_Required action_: The word "Definisce" marks the lines to keep; find each one in the data and copy it.

#### Dataset records

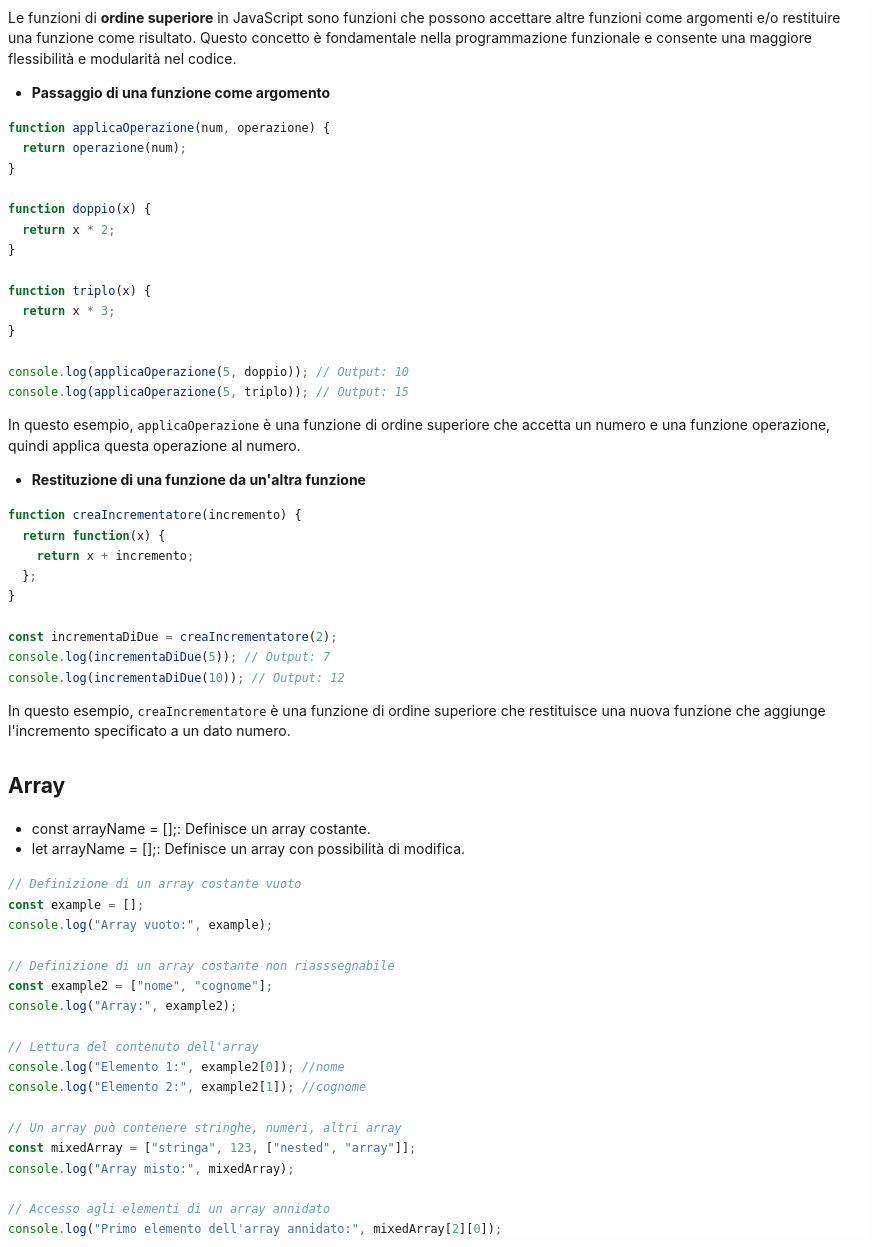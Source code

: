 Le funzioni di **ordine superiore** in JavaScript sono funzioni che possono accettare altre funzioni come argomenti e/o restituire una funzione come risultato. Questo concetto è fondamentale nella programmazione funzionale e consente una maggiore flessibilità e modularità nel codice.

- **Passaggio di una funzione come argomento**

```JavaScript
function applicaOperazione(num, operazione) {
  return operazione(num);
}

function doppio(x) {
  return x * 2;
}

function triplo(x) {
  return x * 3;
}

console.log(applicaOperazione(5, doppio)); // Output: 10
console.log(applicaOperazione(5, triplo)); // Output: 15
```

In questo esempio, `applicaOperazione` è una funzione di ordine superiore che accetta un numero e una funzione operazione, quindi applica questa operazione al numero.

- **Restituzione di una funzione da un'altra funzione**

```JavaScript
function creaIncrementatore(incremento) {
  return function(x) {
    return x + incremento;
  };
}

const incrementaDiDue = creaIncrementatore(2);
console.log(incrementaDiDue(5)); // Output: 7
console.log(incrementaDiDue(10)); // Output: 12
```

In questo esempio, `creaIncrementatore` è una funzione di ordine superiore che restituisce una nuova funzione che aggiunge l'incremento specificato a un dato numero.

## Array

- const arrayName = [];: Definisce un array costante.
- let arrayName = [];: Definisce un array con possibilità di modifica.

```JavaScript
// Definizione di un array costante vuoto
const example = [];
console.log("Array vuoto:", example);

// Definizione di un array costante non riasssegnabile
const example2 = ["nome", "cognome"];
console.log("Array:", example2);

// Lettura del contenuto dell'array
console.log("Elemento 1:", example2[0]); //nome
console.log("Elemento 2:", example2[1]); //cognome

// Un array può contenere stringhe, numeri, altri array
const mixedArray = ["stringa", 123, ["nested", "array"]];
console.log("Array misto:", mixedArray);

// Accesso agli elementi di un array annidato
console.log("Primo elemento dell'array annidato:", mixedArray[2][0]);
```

########

_Exercise answer_:
- const arrayName = [];: Definisce un array costante.
- let arrayName = [];: Definisce un array con possibilità di modifica.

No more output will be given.